Es común, pues, el deseo de alterar la escritura de otro para acercarla al yo. En mi caso, crecí viendo cine y leyendo literatura como fan, y el problema vino cuando quise practicarlo como carrera. Desde luego es necesaria la presencia de un lector para activar a ese autómata textual, Umberto Eco no nos dejará mentir. Pero es el mismo Eco, erudito en hermenéutica medieval (no lo olvidemos), quien entendió donde terminan los límites de la interpretación y empieza la crema excesiva que le echamos al taco.

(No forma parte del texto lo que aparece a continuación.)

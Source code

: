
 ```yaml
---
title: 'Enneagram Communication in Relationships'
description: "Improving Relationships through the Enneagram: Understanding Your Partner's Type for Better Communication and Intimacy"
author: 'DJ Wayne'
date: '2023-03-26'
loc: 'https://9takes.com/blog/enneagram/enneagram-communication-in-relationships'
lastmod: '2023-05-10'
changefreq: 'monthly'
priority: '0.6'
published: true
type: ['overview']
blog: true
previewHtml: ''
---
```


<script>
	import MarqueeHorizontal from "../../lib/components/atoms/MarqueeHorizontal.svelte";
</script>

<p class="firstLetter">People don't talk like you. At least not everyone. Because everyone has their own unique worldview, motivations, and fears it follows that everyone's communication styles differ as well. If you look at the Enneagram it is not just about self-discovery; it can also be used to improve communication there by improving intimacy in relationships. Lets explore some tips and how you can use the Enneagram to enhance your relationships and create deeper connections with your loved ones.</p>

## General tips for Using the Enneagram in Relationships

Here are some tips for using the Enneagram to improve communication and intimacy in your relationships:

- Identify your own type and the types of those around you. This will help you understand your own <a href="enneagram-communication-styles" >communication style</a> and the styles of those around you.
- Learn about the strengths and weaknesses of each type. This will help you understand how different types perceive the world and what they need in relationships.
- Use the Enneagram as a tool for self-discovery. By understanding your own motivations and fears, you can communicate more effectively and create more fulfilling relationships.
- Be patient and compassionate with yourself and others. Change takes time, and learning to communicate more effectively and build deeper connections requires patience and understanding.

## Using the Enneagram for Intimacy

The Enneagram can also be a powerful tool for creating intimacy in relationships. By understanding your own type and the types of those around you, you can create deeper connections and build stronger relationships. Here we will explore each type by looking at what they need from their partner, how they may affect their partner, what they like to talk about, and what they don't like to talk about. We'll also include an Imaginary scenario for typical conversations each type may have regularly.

Principios que me vi obligado a tallar en mi cabecera tras los cursos de Teoría Literaria y años de trabajo en el Seminario de Metaficción e Intertextualidad Acatlán (SMIA), coordinado entonces por la Dra. Claudia Chantaca (nuestro Virgilio teórico): 1) no toda comunicación sugiere múltiples significados, 2) una interpretación debe ser validada por el texto (no sólo el segmento en cuestión, sino la totalidad orgánica del texto), 3) el contexto es un apoyo para delimitar la interpretación, 4) el texto es un objeto de amor, imponerle tu propia visión es homólogo una forma de acoso.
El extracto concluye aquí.